» **What to produce**:
Your output should consist solely of the lines from the one with "with a coloured" through the end of the records, reproduced exactly, both ends included.

Data entries:
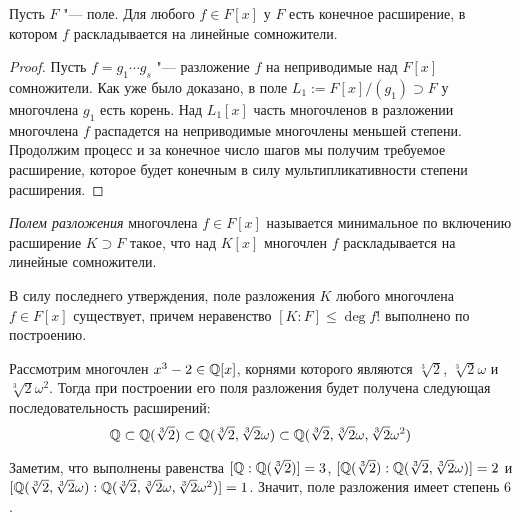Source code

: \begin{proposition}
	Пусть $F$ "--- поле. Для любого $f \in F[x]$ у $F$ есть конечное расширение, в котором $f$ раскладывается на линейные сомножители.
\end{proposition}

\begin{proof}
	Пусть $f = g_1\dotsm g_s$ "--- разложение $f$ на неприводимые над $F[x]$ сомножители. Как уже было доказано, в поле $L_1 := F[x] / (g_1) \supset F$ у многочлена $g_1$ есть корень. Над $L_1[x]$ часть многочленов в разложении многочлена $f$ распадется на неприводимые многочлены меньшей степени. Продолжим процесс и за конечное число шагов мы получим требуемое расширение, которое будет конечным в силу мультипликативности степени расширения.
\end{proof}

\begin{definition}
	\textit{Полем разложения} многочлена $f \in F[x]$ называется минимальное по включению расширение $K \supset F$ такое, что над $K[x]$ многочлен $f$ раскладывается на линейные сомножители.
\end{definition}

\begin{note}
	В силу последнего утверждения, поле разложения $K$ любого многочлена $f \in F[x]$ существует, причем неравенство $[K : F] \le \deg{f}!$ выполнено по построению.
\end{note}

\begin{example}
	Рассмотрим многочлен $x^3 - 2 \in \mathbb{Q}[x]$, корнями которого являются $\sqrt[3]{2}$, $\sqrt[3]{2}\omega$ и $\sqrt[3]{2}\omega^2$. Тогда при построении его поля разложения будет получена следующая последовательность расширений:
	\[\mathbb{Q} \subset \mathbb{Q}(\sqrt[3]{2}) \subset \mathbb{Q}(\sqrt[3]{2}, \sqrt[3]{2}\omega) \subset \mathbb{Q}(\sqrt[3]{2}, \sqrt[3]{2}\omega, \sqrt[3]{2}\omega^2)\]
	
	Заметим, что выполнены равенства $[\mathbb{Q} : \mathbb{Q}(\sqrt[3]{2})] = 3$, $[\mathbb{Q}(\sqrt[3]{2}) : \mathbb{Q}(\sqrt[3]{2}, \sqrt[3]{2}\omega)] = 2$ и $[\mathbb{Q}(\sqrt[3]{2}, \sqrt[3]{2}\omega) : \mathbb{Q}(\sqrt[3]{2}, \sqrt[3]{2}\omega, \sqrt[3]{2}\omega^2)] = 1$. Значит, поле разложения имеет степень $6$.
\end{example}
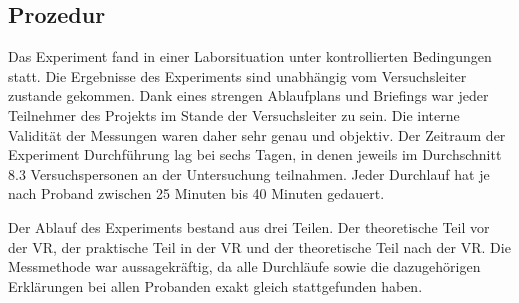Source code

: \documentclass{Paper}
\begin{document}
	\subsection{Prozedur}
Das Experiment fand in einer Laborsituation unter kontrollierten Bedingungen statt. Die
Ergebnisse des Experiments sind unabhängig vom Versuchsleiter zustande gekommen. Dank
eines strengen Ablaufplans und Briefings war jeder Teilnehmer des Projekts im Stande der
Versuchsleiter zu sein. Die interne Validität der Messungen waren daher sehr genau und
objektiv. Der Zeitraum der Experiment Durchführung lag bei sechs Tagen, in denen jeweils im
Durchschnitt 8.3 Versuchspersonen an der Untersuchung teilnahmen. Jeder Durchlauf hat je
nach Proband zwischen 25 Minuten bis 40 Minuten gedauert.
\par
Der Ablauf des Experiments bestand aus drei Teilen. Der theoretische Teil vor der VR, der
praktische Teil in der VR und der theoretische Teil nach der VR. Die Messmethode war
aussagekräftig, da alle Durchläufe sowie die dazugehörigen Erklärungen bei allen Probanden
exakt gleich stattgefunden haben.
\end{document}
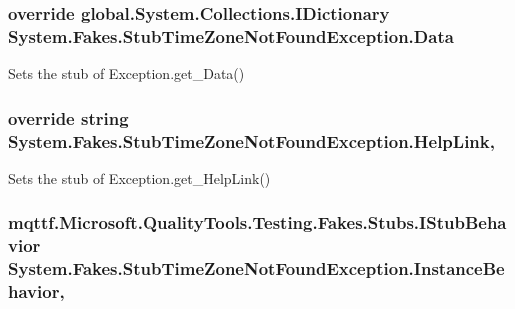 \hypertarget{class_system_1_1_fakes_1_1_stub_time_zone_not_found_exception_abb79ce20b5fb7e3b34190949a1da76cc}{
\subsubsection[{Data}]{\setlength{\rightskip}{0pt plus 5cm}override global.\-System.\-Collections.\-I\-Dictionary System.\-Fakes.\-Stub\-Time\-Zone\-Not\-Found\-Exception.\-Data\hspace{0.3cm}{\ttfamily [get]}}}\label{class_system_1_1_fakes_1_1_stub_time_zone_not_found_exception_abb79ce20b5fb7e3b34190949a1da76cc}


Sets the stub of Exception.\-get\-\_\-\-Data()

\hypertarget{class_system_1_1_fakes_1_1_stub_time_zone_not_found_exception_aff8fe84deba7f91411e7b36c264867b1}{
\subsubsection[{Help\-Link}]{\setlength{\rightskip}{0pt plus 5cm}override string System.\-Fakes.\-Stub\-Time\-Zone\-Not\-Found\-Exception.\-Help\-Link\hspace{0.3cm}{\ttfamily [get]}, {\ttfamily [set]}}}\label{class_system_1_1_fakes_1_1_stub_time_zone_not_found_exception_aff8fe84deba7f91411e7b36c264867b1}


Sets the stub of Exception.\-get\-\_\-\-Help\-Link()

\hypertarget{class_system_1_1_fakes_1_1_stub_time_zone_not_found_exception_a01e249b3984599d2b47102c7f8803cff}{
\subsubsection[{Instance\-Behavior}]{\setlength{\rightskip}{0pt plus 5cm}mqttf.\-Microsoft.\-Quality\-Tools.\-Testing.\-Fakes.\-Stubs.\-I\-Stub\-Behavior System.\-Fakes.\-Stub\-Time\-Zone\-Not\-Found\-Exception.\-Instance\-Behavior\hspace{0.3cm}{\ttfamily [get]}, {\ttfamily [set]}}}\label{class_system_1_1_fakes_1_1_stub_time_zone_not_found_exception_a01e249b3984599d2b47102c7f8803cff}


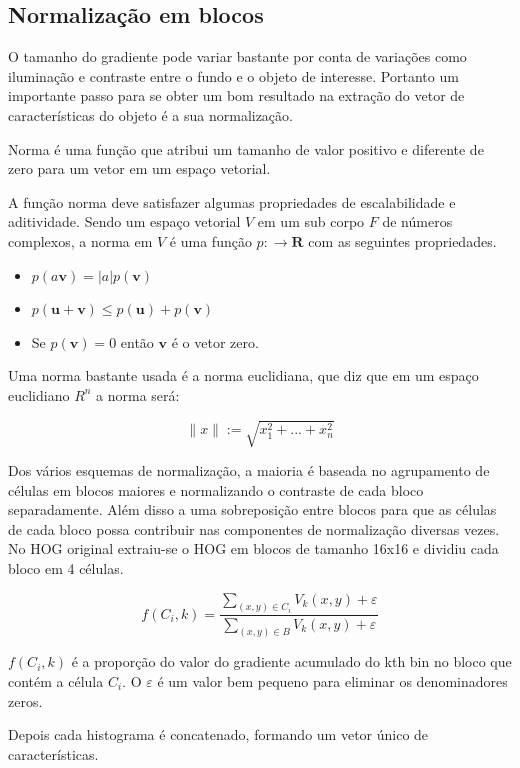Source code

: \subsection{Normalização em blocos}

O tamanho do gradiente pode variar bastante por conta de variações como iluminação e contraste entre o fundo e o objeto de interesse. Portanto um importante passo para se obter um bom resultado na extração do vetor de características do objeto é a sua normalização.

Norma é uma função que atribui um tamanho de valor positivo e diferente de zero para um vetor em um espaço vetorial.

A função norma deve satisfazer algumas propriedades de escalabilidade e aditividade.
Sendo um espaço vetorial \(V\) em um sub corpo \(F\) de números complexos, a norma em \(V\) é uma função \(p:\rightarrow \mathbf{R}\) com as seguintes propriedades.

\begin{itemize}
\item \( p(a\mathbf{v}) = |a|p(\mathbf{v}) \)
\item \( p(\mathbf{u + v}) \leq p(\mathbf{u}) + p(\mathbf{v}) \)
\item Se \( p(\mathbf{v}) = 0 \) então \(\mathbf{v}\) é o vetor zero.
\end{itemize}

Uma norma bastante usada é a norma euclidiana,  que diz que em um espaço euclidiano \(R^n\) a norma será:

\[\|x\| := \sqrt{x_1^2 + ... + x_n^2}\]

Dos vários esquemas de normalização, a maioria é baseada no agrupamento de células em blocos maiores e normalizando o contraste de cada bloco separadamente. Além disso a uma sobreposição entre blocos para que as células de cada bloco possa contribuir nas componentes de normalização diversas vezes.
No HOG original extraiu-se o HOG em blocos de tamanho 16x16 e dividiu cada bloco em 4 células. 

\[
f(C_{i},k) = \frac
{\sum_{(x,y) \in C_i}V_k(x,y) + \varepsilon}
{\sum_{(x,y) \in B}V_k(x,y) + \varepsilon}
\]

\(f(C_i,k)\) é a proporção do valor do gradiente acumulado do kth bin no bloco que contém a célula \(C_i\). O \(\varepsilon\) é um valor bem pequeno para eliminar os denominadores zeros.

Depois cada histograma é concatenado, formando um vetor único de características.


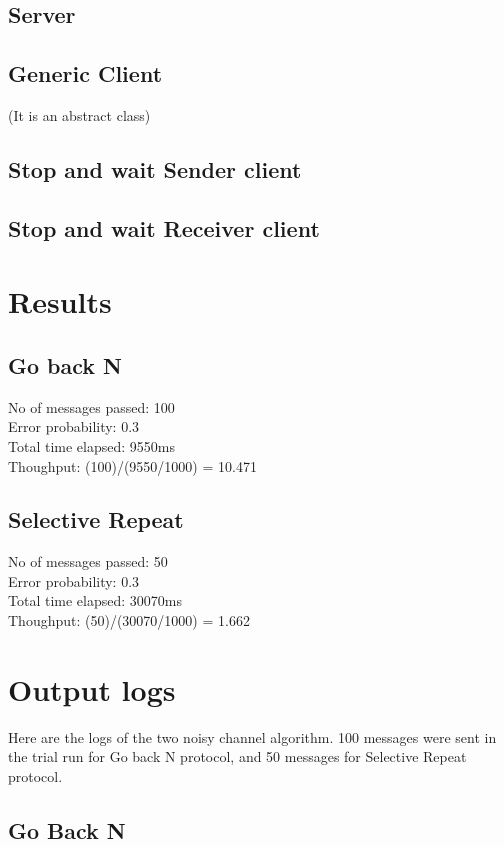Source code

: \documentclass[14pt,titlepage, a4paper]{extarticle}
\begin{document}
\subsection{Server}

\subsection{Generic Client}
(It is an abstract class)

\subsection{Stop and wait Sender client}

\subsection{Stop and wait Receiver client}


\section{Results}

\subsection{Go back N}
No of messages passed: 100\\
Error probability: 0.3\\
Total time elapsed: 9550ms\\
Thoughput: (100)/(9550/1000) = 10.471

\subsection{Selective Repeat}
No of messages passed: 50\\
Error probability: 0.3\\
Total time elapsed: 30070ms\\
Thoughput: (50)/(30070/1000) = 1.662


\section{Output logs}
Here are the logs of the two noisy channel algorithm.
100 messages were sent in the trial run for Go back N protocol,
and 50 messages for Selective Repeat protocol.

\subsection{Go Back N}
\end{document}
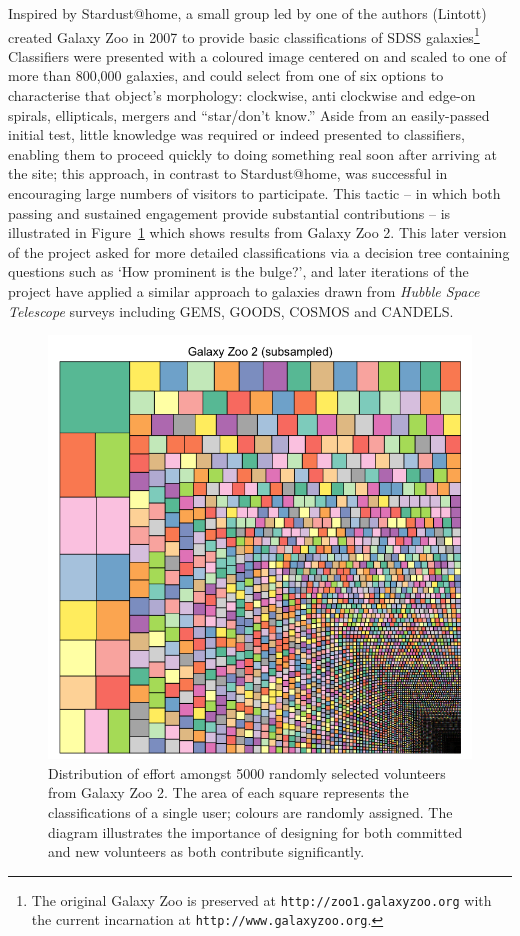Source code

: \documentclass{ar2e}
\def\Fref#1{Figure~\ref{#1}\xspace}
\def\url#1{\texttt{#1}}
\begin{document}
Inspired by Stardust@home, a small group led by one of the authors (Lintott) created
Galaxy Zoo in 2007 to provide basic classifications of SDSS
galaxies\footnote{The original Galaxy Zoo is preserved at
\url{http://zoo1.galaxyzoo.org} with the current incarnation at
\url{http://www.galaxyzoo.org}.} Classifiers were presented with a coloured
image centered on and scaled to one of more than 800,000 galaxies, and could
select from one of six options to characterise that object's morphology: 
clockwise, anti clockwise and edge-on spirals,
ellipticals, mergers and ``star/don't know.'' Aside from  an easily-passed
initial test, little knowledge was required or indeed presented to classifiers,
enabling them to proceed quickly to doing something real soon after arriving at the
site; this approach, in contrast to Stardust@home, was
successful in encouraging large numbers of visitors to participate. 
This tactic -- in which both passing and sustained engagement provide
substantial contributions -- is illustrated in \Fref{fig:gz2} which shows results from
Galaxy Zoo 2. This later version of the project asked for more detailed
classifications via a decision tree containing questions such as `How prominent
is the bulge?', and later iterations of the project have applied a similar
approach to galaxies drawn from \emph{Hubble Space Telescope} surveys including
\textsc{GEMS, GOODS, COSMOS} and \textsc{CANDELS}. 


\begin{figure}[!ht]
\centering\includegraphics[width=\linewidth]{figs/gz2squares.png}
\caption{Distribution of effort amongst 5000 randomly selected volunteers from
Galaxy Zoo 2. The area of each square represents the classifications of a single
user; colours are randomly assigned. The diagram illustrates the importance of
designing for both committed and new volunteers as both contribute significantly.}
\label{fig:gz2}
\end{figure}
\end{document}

» **Response below**:
\url{http://www.galaxyzoo.org}.} Classifiers were presented with a coloured
image centered on and scaled to one of more than 800,000 galaxies, and could
select from one of six options to characterise that object's morphology: 
clockwise, anti clockwise and edge-on spirals,
ellipticals, mergers and ``star/don't know.'' Aside from  an easily-passed
initial test, little knowledge was required or indeed presented to classifiers,
enabling them to proceed quickly to doing something real soon after arriving at the
site; this approach, in contrast to Stardust@home, was
successful in encouraging large numbers of visitors to participate. 
This tactic -- in which both passing and sustained engagement provide
substantial contributions -- is illustrated in \Fref{fig:gz2} which shows results from
Galaxy Zoo 2. This later version of the project asked for more detailed
classifications via a decision tree containing questions such as `How prominent
is the bulge?', and later iterations of the project have applied a similar
approach to galaxies drawn from \emph{Hubble Space Telescope} surveys including
\textsc{GEMS, GOODS, COSMOS} and \textsc{CANDELS}. 


\begin{figure}[!ht]
\centering\includegraphics[width=\linewidth]{figs/gz2squares.png}
\caption{Distribution of effort amongst 5000 randomly selected volunteers from
Galaxy Zoo 2. The area of each square represents the classifications of a single
user; colours are randomly assigned. The diagram illustrates the importance of
designing for both committed and new volunteers as both contribute significantly.}
\label{fig:gz2}
\end{figure}
\end{document}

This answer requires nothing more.